The problem:
Would you quote the material below from its first line through the line containing "care gallon screen.", exactly and with both ends included?

The input:
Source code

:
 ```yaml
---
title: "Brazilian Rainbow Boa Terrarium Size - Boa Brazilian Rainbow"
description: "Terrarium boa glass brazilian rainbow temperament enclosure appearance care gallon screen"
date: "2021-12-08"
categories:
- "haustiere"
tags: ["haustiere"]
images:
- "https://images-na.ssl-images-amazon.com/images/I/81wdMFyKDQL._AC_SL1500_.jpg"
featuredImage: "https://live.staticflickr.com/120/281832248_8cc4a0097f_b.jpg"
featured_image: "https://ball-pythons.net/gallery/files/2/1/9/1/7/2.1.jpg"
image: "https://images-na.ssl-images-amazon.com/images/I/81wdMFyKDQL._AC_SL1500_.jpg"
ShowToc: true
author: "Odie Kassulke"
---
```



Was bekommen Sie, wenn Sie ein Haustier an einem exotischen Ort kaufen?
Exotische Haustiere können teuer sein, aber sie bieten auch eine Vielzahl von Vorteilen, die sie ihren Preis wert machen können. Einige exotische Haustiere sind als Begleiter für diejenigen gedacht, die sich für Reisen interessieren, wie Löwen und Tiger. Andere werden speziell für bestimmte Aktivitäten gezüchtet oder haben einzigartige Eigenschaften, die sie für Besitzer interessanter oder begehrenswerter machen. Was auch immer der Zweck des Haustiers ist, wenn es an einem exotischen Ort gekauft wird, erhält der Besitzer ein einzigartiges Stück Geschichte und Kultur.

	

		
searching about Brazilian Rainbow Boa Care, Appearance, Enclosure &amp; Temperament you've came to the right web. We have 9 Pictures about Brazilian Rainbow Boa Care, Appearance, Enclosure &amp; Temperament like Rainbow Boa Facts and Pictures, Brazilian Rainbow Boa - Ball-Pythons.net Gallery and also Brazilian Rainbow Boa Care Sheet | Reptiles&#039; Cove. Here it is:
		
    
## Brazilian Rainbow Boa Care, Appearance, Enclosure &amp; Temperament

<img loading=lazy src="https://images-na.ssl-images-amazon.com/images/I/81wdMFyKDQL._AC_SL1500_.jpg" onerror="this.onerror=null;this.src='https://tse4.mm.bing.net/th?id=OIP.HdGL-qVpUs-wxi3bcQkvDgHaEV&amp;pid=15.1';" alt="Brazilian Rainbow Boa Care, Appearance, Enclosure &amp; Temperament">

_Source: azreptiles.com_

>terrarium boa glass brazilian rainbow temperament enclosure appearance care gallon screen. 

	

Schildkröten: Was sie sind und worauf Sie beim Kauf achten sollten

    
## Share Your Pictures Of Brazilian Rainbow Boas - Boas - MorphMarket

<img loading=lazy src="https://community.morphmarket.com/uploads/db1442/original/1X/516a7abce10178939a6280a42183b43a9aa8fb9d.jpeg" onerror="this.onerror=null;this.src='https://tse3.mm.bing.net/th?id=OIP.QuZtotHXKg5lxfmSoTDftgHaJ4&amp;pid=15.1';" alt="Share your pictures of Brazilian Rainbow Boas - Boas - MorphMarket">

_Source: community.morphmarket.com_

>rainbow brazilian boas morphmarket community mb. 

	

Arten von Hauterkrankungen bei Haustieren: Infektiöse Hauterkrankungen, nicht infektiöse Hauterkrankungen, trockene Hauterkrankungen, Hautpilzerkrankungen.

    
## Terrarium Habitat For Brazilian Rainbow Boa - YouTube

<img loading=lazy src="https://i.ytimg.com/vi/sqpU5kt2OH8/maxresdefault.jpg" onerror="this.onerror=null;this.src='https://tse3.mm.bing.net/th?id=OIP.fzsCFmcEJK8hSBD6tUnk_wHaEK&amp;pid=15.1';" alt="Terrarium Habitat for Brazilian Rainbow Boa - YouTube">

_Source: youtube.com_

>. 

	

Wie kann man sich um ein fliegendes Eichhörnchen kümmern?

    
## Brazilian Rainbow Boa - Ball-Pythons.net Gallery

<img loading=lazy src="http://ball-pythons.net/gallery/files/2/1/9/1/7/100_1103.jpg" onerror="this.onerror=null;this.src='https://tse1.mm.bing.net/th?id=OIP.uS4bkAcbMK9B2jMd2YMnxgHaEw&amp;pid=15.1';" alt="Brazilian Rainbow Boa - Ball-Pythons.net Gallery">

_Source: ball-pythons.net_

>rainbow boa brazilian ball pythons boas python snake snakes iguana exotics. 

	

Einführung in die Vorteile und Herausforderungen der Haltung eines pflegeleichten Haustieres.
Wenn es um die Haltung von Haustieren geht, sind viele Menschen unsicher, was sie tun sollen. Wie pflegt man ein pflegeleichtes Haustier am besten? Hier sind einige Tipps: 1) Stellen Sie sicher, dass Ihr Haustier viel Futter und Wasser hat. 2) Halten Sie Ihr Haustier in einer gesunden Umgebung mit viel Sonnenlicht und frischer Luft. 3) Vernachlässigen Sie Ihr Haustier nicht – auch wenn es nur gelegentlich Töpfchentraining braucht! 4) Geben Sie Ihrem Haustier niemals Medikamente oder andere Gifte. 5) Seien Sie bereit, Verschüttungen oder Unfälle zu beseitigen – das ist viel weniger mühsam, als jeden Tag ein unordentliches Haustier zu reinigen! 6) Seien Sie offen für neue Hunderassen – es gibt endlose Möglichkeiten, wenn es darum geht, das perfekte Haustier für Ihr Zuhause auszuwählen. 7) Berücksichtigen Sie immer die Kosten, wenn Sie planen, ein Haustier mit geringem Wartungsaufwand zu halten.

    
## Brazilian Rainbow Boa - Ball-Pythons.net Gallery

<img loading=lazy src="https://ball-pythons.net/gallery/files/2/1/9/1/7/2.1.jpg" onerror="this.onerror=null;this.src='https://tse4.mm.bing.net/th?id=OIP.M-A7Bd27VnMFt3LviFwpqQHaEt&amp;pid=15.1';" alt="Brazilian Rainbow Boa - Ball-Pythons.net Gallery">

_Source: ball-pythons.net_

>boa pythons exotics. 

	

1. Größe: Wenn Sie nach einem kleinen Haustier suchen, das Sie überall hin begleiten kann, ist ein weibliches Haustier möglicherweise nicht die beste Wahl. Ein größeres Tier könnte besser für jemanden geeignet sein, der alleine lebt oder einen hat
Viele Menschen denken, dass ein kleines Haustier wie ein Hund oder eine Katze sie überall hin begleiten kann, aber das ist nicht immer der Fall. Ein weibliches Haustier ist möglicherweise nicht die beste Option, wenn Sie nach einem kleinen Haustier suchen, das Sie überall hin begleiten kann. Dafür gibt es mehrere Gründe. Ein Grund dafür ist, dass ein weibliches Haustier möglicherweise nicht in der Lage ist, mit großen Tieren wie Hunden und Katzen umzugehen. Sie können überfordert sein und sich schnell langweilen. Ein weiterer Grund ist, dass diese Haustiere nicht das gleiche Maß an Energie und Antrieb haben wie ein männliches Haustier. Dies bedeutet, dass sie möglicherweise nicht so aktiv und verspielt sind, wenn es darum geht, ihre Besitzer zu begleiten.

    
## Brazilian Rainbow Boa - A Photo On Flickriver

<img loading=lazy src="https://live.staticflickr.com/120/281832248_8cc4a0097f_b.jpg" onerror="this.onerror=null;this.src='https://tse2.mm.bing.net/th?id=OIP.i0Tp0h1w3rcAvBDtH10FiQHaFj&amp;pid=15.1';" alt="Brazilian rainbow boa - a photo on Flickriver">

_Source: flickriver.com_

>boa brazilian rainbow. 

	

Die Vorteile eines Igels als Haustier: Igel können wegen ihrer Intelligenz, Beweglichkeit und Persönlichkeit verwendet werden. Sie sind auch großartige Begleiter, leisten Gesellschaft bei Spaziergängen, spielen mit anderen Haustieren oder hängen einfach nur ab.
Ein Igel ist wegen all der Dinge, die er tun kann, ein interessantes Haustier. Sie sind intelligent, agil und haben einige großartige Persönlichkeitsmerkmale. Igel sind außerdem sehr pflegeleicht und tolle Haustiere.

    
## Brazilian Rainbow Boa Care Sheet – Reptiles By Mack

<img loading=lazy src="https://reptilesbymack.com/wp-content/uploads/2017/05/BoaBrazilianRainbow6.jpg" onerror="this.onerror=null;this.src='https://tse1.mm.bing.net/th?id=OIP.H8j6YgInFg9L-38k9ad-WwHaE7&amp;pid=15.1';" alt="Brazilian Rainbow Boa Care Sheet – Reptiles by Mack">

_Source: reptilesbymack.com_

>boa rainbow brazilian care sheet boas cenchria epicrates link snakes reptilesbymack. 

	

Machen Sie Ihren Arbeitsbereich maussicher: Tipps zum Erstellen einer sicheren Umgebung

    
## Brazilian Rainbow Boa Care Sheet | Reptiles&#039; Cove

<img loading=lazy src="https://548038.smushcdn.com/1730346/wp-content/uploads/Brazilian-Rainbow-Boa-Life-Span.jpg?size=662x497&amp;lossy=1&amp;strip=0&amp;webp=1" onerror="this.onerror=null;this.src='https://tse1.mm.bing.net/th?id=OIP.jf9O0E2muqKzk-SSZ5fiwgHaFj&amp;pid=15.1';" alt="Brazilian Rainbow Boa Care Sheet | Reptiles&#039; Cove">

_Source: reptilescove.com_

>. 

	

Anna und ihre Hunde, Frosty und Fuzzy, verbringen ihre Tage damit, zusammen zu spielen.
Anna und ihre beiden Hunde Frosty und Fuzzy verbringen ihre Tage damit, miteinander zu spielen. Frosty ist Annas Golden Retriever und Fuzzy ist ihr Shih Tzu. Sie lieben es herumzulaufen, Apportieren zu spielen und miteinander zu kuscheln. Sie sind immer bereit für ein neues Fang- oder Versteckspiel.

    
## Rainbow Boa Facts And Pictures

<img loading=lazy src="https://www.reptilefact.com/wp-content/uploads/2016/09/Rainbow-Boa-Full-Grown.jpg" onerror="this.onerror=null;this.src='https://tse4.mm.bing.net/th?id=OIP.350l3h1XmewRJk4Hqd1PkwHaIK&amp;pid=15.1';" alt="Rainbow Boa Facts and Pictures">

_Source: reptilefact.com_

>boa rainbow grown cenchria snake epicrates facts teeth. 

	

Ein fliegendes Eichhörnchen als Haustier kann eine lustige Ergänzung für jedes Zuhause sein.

Exercise answer:
Source code

:
 ```yaml
---
title: "Brazilian Rainbow Boa Terrarium Size - Boa Brazilian Rainbow"
description: "Terrarium boa glass brazilian rainbow temperament enclosure appearance care gallon screen"
date: "2021-12-08"
categories:
- "haustiere"
tags: ["haustiere"]
images:
- "https://images-na.ssl-images-amazon.com/images/I/81wdMFyKDQL._AC_SL1500_.jpg"
featuredImage: "https://live.staticflickr.com/120/281832248_8cc4a0097f_b.jpg"
featured_image: "https://ball-pythons.net/gallery/files/2/1/9/1/7/2.1.jpg"
image: "https://images-na.ssl-images-amazon.com/images/I/81wdMFyKDQL._AC_SL1500_.jpg"
ShowToc: true
author: "Odie Kassulke"
---
```



Was bekommen Sie, wenn Sie ein Haustier an einem exotischen Ort kaufen?
Exotische Haustiere können teuer sein, aber sie bieten auch eine Vielzahl von Vorteilen, die sie ihren Preis wert machen können. Einige exotische Haustiere sind als Begleiter für diejenigen gedacht, die sich für Reisen interessieren, wie Löwen und Tiger. Andere werden speziell für bestimmte Aktivitäten gezüchtet oder haben einzigartige Eigenschaften, die sie für Besitzer interessanter oder begehrenswerter machen. Was auch immer der Zweck des Haustiers ist, wenn es an einem exotischen Ort gekauft wird, erhält der Besitzer ein einzigartiges Stück Geschichte und Kultur.

	

		
searching about Brazilian Rainbow Boa Care, Appearance, Enclosure &amp; Temperament you've came to the right web. We have 9 Pictures about Brazilian Rainbow Boa Care, Appearance, Enclosure &amp; Temperament like Rainbow Boa Facts and Pictures, Brazilian Rainbow Boa - Ball-Pythons.net Gallery and also Brazilian Rainbow Boa Care Sheet | Reptiles&#039; Cove. Here it is:
		
    
## Brazilian Rainbow Boa Care, Appearance, Enclosure &amp; Temperament

<img loading=lazy src="https://images-na.ssl-images-amazon.com/images/I/81wdMFyKDQL._AC_SL1500_.jpg" onerror="this.onerror=null;this.src='https://tse4.mm.bing.net/th?id=OIP.HdGL-qVpUs-wxi3bcQkvDgHaEV&amp;pid=15.1';" alt="Brazilian Rainbow Boa Care, Appearance, Enclosure &amp; Temperament">

_Source: azreptiles.com_

>terrarium boa glass brazilian rainbow temperament enclosure appearance care gallon screen. 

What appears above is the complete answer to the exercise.